# Uli John Roth and the Sky Guitar



## David (Apr 8, 2006)

Call me dumb, call me lame, call me a hypocrite for loving shred yet not knowing about the guitar of the inventor of shred... but anyone know the specs for the Sky Guitars he uses? Some are 36 frets, all are scalloped, all only use a bridge/middle pickup, 7 strings... and for some reason, I'm thinking it has a 30" scale. Yeah, pretty much, I want one, but aren't they Uli-only. Did he make them or something?

















[action=David]is a newb right now.[/action]


----------



## bostjan (Apr 8, 2006)

wow, i never saw that one before. I saw some of the six stringers with 36 frets, though.


----------



## Metal Ken (Apr 8, 2006)

17th street guitars made a ltd. run of them.
I THINK its normal scale, but all the frets are scalloped.


----------



## Papa Shank (Apr 8, 2006)

Metal Ken said:


> 17th street guitars made a ltd. run of them.
> I THINK its normal scale, but all the frets are scalloped.

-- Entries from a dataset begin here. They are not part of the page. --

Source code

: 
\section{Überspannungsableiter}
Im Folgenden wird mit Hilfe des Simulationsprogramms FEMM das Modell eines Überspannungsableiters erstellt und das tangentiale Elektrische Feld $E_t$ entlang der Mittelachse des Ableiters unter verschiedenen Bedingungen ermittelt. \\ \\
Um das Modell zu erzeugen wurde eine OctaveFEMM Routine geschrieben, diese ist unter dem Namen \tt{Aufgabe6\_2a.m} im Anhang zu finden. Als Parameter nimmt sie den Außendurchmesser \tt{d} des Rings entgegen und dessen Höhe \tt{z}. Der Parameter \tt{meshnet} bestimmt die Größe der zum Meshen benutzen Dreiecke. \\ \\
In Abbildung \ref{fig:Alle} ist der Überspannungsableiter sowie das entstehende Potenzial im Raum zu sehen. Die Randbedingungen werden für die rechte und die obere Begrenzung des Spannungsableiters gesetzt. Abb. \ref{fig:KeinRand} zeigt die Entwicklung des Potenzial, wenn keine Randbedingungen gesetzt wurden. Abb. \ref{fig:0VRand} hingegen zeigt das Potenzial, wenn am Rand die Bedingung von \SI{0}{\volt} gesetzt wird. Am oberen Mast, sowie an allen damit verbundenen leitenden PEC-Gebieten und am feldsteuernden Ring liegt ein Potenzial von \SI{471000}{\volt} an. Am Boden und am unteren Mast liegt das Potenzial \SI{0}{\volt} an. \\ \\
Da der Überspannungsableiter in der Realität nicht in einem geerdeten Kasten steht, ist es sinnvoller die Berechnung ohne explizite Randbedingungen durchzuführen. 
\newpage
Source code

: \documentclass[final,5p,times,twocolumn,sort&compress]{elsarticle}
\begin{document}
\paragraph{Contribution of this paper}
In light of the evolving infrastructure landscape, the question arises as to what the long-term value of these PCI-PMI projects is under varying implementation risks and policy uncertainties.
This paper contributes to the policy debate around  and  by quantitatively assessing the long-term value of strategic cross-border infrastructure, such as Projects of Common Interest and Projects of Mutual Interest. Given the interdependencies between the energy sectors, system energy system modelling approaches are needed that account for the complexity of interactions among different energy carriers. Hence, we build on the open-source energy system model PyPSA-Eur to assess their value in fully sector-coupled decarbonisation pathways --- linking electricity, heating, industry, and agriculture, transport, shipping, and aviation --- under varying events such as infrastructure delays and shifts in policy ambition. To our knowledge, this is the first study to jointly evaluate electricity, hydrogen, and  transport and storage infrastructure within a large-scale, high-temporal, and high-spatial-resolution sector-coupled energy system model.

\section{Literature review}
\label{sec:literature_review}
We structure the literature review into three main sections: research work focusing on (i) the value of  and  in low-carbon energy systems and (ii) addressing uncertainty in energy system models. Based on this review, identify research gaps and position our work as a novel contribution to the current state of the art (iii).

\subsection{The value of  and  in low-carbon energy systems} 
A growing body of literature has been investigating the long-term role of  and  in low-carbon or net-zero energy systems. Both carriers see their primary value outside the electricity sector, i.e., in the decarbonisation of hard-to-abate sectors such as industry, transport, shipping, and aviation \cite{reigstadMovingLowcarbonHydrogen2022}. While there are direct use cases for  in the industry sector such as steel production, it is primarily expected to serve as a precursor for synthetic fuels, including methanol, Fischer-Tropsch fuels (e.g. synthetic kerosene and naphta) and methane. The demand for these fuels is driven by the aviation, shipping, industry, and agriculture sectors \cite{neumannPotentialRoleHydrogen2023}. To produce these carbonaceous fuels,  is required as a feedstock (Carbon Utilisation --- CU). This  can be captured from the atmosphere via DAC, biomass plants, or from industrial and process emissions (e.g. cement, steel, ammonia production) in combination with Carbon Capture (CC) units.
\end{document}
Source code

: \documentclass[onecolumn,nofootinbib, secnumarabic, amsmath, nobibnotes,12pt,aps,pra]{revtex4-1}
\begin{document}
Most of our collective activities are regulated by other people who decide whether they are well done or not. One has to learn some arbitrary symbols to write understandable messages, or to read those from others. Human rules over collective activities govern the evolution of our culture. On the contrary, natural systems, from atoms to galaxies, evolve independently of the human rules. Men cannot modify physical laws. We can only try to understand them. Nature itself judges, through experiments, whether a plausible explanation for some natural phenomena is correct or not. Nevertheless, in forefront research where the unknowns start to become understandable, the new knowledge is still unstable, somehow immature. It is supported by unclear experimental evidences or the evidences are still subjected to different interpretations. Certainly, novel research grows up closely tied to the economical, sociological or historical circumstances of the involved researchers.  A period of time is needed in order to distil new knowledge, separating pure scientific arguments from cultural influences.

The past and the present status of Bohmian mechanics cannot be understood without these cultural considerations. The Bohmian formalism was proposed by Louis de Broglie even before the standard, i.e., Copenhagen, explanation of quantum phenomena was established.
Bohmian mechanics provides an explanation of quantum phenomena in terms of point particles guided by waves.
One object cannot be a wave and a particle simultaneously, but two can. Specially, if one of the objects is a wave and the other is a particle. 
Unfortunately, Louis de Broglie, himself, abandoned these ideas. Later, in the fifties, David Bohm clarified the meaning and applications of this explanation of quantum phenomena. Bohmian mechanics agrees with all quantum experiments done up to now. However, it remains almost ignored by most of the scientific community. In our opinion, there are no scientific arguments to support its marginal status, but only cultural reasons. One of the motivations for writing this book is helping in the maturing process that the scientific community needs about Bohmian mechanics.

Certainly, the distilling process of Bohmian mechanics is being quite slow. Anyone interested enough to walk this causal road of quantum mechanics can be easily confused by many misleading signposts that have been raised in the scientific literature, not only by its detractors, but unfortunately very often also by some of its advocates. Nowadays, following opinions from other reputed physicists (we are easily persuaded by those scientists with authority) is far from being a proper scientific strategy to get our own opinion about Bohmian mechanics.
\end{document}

Yeah, I'm fairly sure they were normal scale. At a push he might've had one that was 27" but I can't say for sure.


----------



## Shannon (Apr 8, 2006)

Things are normal up to the 24th or 29th fret, but from there, they are fretted ascending in whole tones.


----------



## XEN (Apr 8, 2006)

This is all they have up right now: http://www.17thstreetguitars.com/skyseries.html

They must not be pursuing it.


----------



## eleven59 (Apr 8, 2006)

Er...can you really call that a neck pickup? It's more like somewhere between the bridge and middle positions on most guitars, it's just that there's frets all the way up to that point.


----------



## David (Apr 8, 2006)

eleven59 said:


> Er...can you really call that a neck pickup? It's more like somewhere between the bridge and middle positions on most guitars, it's just that there's frets all the way up to that point.


doh! typo, yeah, I meant bridge.


----------



## Papa Shank (Apr 8, 2006)

there's some sort of pickup underneath the fretboard where the neck pickup would normally be btw.


----------



## David (Apr 8, 2006)

Papa Shank said:


> there's some sort of pickup underneath the fretboard where the neck pickup would normally be btw.


wooooh, damn that's trippy! I never knew that.


----------



## Jerich (Apr 8, 2006)

hold onto your hat.... i looked into getting one from 17th street music.......10,000.00 yeah that's right ten thousand dollars.....there really is no guitar on this planet worth that much............but i would still like to try one i guess i will at the Sky Guitar academy...........


----------



## David (Apr 8, 2006)

Jerich said:


> hold onto your hat.... i looked into getting one from 17th street music.......10,000.00 yeah that's right ten thousand dollars.....there really is no guitar on this planet worth that much............but i would still like to try one i guess i will at the Sky Guitar academy...........


that's nothing, mine cost $11,000.


That price is rediculous. Even if it was custom made, like conklins and stuff, it still couldn't exceed $5000. That's straight up BULL.


----------



## Metal Ken (Apr 8, 2006)

i remember reading they'd cost 15k? I guess the price went down.


----------



## Papa Shank (Apr 8, 2006)

Yeah, buy 'em now lads while they're on discount!!


----------



## Skeksis (Apr 8, 2006)

I love Uli's stuff. Beautiful tone and amazing playing.

Yeh well to throw some more info, he uses a custom built active pickup system, the MegaWing pickup or sumtin. I read somwhere the pickups alone were like $1,000.


----------



## Ancestor (Apr 10, 2006)

It's a lot of dough. If I were a billionaire, I would probably buy one. You could probably order a nice custom that had similar features for a lot less.


----------



## Papa Shank (Apr 10, 2006)

Ancestor said:


> It's a lot of dough. If I were a billionaire, I would probably buy one. You could probably order a nice custom that had similar features for a lot less.


Someone did try to do a cheaper version of it, they stopped when they were threatened with legal action.


----------